To make really sure, we run Travis CI for every commit and pull request. This is your safety net that will check everything for you, so don’t worry if you absolutely cannot get something to work on your machine!
Once you’re happy with your code, please open a pull request for the main repository. This will automatically run Travis CI on your changes to see if it still builds and all the tests pass. The developer team will get notified automatically of your pull request.
For some common tasks like integrating another learner or performance measure we have manuals in section “Extend” of the mlr tutorial.
Build process hints and FAQ
- Travis timeouts and package cache.
- We currently have a travis timelimit of 100 minutes (instead of 50) due to Lars asking about this here: https://github.com/travis-ci/travis-ci/issues/7173
- The mlr travis job installs really many packages, as mlr has really many under SUGGESTS. That can take a very long time on an “empty” machine.
- Fortunately, travis supports an R package cache, that we have enabled. So for each new build, only new, updated packages are installed from CRAN.
- Assuming that not many new suggested packages have to be updated, a current build takes about 30 min.

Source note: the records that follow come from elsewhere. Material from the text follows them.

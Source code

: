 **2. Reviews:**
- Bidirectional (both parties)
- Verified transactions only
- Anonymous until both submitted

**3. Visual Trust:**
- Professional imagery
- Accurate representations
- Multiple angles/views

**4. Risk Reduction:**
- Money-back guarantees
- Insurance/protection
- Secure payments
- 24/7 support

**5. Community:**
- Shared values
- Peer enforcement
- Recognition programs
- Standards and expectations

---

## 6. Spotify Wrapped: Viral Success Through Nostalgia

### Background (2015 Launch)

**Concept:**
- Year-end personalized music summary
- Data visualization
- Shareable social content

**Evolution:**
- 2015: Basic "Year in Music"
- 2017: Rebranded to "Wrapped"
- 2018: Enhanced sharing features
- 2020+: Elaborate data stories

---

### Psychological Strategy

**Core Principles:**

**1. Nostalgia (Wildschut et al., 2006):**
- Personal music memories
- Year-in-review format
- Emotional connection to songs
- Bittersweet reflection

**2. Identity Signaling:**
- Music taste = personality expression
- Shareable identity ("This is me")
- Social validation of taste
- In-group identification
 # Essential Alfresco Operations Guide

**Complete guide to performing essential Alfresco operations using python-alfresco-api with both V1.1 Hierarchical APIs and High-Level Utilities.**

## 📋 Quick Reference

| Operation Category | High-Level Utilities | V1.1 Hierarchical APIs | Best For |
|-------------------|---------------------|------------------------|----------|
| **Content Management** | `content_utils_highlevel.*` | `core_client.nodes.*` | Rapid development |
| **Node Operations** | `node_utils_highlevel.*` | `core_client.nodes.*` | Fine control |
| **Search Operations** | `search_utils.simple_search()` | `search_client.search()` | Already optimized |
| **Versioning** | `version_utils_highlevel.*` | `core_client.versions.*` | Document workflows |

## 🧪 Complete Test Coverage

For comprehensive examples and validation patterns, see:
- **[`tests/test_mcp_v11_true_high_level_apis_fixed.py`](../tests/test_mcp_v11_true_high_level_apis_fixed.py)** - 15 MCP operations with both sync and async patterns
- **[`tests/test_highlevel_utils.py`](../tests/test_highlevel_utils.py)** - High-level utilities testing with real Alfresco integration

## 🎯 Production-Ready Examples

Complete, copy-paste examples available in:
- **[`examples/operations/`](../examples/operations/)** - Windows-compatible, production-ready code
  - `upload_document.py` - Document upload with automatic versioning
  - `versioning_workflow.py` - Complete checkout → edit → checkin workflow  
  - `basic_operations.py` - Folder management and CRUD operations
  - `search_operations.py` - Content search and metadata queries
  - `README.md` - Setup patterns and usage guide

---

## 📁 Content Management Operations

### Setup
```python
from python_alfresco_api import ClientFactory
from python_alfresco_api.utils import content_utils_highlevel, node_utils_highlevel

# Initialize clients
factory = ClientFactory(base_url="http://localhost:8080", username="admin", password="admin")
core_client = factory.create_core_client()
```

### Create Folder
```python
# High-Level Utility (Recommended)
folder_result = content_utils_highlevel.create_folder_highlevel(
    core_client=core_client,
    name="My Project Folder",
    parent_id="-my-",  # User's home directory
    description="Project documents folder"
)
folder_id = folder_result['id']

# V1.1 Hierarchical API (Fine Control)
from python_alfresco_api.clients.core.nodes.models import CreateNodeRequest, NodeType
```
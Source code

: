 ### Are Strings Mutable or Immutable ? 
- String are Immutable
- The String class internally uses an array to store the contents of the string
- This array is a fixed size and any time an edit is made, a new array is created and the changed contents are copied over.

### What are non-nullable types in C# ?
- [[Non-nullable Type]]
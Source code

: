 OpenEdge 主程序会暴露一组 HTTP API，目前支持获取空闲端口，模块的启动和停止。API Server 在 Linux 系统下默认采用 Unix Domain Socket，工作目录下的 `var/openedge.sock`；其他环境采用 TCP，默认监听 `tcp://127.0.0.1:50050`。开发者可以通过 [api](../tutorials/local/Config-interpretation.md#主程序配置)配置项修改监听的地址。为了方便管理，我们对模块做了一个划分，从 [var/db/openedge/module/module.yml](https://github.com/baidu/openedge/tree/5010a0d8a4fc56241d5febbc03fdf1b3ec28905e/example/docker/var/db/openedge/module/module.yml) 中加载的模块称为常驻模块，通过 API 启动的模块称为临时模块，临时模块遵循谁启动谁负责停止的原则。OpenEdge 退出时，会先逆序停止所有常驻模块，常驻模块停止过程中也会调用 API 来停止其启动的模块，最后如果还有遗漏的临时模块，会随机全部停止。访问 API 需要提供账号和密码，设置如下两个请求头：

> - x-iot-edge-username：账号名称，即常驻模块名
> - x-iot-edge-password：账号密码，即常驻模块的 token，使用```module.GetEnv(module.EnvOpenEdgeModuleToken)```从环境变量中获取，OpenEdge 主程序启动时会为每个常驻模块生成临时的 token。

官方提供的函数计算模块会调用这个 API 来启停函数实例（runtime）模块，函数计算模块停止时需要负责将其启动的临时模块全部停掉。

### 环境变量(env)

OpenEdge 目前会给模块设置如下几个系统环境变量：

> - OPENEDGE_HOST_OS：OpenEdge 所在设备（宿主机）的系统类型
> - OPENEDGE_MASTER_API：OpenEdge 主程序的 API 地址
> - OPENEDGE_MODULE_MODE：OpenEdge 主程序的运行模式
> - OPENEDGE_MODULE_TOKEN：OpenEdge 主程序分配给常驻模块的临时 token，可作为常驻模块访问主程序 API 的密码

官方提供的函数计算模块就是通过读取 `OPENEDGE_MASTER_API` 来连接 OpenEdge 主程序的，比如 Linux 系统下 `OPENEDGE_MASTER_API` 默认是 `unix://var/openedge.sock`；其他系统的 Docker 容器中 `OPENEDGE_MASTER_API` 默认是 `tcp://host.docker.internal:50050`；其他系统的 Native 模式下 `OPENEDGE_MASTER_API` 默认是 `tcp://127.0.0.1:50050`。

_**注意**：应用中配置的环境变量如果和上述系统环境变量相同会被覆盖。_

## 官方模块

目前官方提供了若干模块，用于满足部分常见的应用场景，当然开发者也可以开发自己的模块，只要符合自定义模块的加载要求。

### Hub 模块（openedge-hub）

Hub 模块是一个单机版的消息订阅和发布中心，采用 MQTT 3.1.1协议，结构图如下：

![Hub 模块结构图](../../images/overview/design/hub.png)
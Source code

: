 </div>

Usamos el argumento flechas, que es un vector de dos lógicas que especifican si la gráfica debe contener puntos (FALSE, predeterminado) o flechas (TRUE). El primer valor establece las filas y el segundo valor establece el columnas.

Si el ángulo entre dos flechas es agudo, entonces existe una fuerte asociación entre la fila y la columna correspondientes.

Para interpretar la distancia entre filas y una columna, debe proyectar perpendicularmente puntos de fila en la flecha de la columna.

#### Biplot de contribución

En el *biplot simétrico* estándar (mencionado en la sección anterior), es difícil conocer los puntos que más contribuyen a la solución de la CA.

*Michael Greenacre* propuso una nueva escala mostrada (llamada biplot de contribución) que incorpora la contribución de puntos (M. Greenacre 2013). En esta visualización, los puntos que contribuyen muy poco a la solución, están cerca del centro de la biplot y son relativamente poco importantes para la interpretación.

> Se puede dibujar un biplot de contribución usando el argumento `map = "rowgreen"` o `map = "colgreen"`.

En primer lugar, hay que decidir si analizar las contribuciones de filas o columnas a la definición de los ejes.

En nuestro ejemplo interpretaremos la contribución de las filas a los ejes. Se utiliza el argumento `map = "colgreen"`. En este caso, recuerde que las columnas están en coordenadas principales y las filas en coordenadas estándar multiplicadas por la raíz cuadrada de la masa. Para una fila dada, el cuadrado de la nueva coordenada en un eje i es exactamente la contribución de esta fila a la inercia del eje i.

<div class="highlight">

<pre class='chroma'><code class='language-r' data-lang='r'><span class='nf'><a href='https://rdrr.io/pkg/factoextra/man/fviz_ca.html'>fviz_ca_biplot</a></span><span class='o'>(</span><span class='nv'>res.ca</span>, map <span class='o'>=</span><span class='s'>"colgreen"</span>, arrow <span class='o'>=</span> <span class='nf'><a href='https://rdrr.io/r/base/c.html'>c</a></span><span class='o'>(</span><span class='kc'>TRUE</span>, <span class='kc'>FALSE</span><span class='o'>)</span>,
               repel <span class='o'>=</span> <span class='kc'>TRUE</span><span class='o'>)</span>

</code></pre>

- We have a slight problem if the R version on travis is updated, as the package then becomes empty. And we can hit the walltime just because of dependency installation (+ tests). So extra 50 min might help us here already, but if that does not work one can do this:
Delete the “before_script” and “after_success” section from the travis.yml, and overwrite the
“script” section (which would normally check and test the package) with “script: - echo “DONE”.
Then delete like 50% of the packages from DESCRIPTION. This will partially fill the cache for the next run.
For every issue assign one tag of each category: * priority: * Low: unimportant stuff like small enhancements * Medium: everything that is not low, high or blocking * High: Mainly bugs * blocking: Thing like master is broken, basic functionality of mlr is wrong, blocks other high prio PRs. * effort: * simplefix: Things you can do in a coffee break. * hardfix: You probably need more than a day and a coworker. * no tag * Type: * question: Questions that can be answered without touching the code. * enhancement: Requests or Suggestions of new functionality. * bug: Functionality broken or not working like advertised. * doc: Request for a better documentation. Function code does not have to be touched.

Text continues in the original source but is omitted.